Guest Track: The Best (and the Worst!) of Both Worlds A Tale of Two Vendors: Successful Web Redesign Against All Odds, Deb Dudley, Director of Marketing and Communications, SUNY Potsdam
The State University of New York at Potsdam (http://www.potsdam.edu
) launched an award winning Web site in the Fall of 2008. The project included everything from internal political battles, dismantling longstanding committees, challenges to academic freedoms, rewriting campus policies, creative funding negotiations, and functional and disfunctional vendor relationships all within the boundaries of New York State regulations processes. Lessons learned from two years of transforming an aging institutional Web site will be shared and discussed in a brief presentation followed by a question and answer session.

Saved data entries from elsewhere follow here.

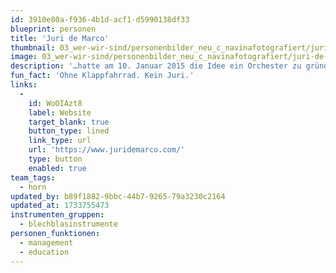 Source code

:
 ```yaml
---
id: 3910e80a-f936-4b1d-acf1-d5990138df33
blueprint: personen
title: 'Juri de Marco'
thumbnail: 03_wer-wir-sind/personenbilder_neu_c_navinafotografiert/juri-de-marco_(c)_navinafotografiert-3572-b.jpg
image: 03_wer-wir-sind/personenbilder_neu_c_navinafotografiert/juri-de-marco_(c)_navinafotografiert-3572-b.jpg
description: '…hatte am 10. Januar 2015 die Idee ein Orchester zu gründen wo ein paar Dinge anders laufen. Nachdem ihm im Mai selbigen Jahres dann klar wurde, dass es „Stegreif“ heißen soll, war für ihn der Grundstein gelegt. Stegreif bedeutet für ihn nämlich nicht nur: Improvisation und Auswendig-Spiel, sondern eben auch eine stetige Erforschung neuer Führungsformen. Als künstlerischer Leiter nicht zu dirigieren, sondern im Ensemble Horn zu spielen, führten ihn zu der Erkenntnis, dass kollektives, effektives und emphatisches Teilgeben in einer Gruppe unerwartet großes Potential in sich birgt.'
fun_fact: 'Ohne Klappfahrrad. Kein Juri.'
links:
  -
    id: WoOIAzt8
    label: Website
    target_blank: true
    button_type: lined
    link_type: url
    url: 'https://www.juridemarco.com/'
    type: button
    enabled: true
team_tags:
  - horn
updated_by: b89f1882-9bbc-44b7-9265-79a3230c2164
updated_at: 1733755473
instrumenten_gruppen:
  - blechblasinstrumente
personen_funktionen:
  - management
  - education
---
```


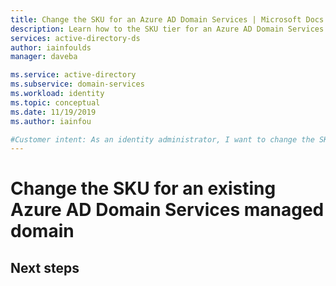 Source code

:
 ```yaml
---
title: Change the SKU for an Azure AD Domain Services | Microsoft Docs
description: Learn how to the SKU tier for an Azure AD Domain Services managed domain if your business requirements change
services: active-directory-ds
author: iainfoulds
manager: daveba

ms.service: active-directory
ms.subservice: domain-services
ms.workload: identity
ms.topic: conceptual
ms.date: 11/19/2019
ms.author: iainfou

#Customer intent: As an identity administrator, I want to change the SKU for my Azure AD Domain Services managed domain to use different features as my business requirements change.
---
```


# Change the SKU for an existing Azure AD Domain Services managed domain

## Next steps

<!-- INTERNAL LINKS -->
[concepts-sku]: administration-concepts.md#azure-ad-ds-skus

<!-- EXTERNAL LINKS -->
[pricing]: https://azure.microsoft.com/pricing/details/active-directory-ds/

Guest Track: Beyond the Buzz Terms: Defining Your College Brand The ABCs of Underdog Branding - Abu Noaman, CEO, Elliance
The ABCs of Underdog Branding Appalachia. Business. Culinary. What could three very different higher education branding challenges have in common? Each school is a decided underdog in its respective market. Elliance will cover the ABCs of Underdog Branding. Why positioning is key. How to tap the school’s essential strengths. Articulating brand pillars as story. Case studies from Appalachian Bible College, Graziadio School of Business/Pepperdine University, and Lexington College (4-year BA Culinary School in Chicago) will punctuate the presentation. Learn how one of the country’s smallest and more remote Bible colleges, Appalachian Bible College in Bradley, West Virginia, applied the enrollment marketing lessons of schools from larger markets (LA, Chicago) to drive demand and envision a long-range enrollment future.